Editorial: Finding the Money; Shumlin Looks at the Payroll Tax
Which is less surprising — that Vermont Gov. Peter Shumlin identified the payroll tax as a major source of revenue for the single-payer health care system his administration is designing or that the Vermont Chamber of Commerce immediately expressed its disapproval?
Shumlin’s acknowledgment, which came recently in interviews with the news media, qualifies less as breaking news than a statement of the obvious. It has been estimated that the state will need to raise $1.6 billion to finance the system, and it is all but inconceivable that such a sum could be corralled without resorting to a payroll tax. The 2011 study commissioned by the Vermont Legislature to look at an overhaul of the state’s health insurance system recommended a payroll tax, with employers paying 11 percent and employees paying 3.5 percent.
More to the point, a payroll tax would be the least disruptive avenue for making the transition from the current system and presumably improving it. Under a single-payer system financed with a major contribution from a payroll tax, much of the money now paid by employers and employees to private insurers would instead be collected in the form of a health care tax. The Shumlin administration has argued that such a tax might not affect all employers equally — those who don’t offer insurance to their employees now will certainly face new expenses — but that it would lower overall spending on health care by eliminating the expense of private insurers that now act as middlemen. William Hsiao, the Harvard economics professor who authored the 2011 report, predicted that his proposed payroll-funded plan would cost Vermont employers 3 percent less than what they would otherwise pay and employees 2 percent less.

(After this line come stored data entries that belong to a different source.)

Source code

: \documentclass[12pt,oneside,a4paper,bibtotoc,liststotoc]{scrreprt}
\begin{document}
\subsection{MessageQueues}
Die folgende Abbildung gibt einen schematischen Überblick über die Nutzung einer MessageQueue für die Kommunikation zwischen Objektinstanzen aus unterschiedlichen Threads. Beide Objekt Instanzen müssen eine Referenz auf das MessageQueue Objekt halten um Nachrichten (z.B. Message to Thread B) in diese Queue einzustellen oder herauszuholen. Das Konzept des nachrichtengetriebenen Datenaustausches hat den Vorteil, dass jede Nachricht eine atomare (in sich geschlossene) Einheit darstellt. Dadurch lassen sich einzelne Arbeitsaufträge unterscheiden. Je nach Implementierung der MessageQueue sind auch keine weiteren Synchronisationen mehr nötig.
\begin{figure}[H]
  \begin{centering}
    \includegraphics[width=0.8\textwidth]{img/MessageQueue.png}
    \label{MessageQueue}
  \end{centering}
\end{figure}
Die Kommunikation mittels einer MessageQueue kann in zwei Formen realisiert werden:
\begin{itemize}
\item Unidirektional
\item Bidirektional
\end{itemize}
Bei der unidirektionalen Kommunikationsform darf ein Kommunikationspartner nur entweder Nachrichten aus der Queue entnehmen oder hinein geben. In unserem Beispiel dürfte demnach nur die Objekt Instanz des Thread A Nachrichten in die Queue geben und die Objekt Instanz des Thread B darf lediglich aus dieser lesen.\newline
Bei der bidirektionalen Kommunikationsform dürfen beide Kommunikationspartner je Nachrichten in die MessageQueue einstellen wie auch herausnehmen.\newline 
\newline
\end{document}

A fair amount of Vermont’s business community has been skeptical, which is why the opposition of the Vermont Chamber of Commerce is not shocking. The basis of the chamber’s opposition, however, is a bit puzzling.
Chamber President Betsy Bishop told VT Digger that her organization is concerned about continuing to shoulder financial burden of paying for health insurance but surrendering all decision-making authority about how that money is spent.
“What we’re interested in is continuing a system where employers, if they are paying for health care, have some level of control over what they are paying for,” she said.
That ignores a fundamental change that would occur if the Shumlin administration successfully implements a single-payer system. Under such a system, employers would not be “paying for health care”; they would be paying taxes to support a state-run health care system. As constituents, taxpayers and stakeholders, they would have every right to attempt to influence decisions made by elected and appointed officials, but they should have no expectation of exerting direct control — just as they do not with other programs paid for or supported by business taxes.
In fact, if the analysis by the Shumlin administration and other supporters of single-payer insurance systems is accurate, what many businesses can look forward to in return for their loss of direct control is lower overall health expenses — because the cost of administering the health care system would be lowered and because the burden would be more widely distributed once all employers are required to contribute.
To whatever extent the business community remains skeptical about that claim, it is hardly alone. In theory, single-payer should deliver cost savings. But until Vermont employers can compare what they pay in taxes to what they now pay insurance companies and until their employees see what’s deducted from their paychecks, most will remain somewhere between vigilant and doubtful. It’s a big change, and there are a lot of variables.